WHAT IS REQUIRED: Set down exactly the lines of the records from the top to the line containing "static final String"; include both.

DATASET RECORDS:
──────────────────────────────

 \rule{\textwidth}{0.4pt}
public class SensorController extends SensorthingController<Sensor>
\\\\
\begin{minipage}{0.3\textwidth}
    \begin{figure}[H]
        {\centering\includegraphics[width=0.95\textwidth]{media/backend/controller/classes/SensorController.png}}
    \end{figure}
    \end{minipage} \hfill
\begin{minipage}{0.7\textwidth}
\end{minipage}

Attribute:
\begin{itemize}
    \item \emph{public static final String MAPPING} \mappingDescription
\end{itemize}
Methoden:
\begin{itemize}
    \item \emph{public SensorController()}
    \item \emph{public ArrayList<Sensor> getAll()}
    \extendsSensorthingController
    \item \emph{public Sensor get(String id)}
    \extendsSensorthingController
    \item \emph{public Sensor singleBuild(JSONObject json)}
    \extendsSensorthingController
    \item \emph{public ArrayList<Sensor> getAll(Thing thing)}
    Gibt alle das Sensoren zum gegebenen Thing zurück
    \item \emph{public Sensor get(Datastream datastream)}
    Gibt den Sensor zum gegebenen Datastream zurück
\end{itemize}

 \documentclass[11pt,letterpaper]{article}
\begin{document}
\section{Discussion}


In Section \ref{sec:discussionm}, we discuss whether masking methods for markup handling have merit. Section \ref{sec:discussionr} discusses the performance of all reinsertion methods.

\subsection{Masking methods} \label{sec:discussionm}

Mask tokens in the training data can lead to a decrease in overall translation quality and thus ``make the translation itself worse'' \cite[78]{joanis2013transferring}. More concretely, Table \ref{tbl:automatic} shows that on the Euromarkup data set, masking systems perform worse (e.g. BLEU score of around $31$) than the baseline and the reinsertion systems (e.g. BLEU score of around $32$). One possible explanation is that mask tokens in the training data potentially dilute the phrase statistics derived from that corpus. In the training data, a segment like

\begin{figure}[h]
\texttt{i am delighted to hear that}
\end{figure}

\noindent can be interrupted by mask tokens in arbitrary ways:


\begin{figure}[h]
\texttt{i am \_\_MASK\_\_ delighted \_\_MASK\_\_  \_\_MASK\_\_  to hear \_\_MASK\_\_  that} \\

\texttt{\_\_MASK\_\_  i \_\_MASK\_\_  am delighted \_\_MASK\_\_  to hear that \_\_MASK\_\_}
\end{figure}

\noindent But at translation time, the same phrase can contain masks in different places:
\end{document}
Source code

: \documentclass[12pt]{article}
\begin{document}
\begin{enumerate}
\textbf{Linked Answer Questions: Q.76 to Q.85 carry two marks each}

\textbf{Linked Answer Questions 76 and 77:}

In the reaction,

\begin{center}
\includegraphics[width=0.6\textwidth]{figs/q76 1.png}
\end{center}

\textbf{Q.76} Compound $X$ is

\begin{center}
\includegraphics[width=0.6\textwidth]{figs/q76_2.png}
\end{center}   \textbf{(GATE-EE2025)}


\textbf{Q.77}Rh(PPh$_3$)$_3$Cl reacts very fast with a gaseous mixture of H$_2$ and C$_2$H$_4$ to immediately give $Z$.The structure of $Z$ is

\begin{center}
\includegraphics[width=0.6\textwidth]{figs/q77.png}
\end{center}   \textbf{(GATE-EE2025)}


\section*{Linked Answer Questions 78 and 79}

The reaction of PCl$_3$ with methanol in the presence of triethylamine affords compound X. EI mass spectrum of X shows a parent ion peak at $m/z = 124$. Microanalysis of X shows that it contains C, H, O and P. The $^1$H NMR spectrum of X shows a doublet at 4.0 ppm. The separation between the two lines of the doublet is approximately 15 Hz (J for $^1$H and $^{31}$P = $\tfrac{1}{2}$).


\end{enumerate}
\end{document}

──────────────────────────────

RESULT:
 \rule{\textwidth}{0.4pt}
public class SensorController extends SensorthingController<Sensor>
\\\\
\begin{minipage}{0.3\textwidth}
    \begin{figure}[H]
        {\centering\includegraphics[width=0.95\textwidth]{media/backend/controller/classes/SensorController.png}}
    \end{figure}
    \end{minipage} \hfill
\begin{minipage}{0.7\textwidth}
\end{minipage}

Attribute:
\begin{itemize}
    \item \emph{public static final String MAPPING} \mappingDescription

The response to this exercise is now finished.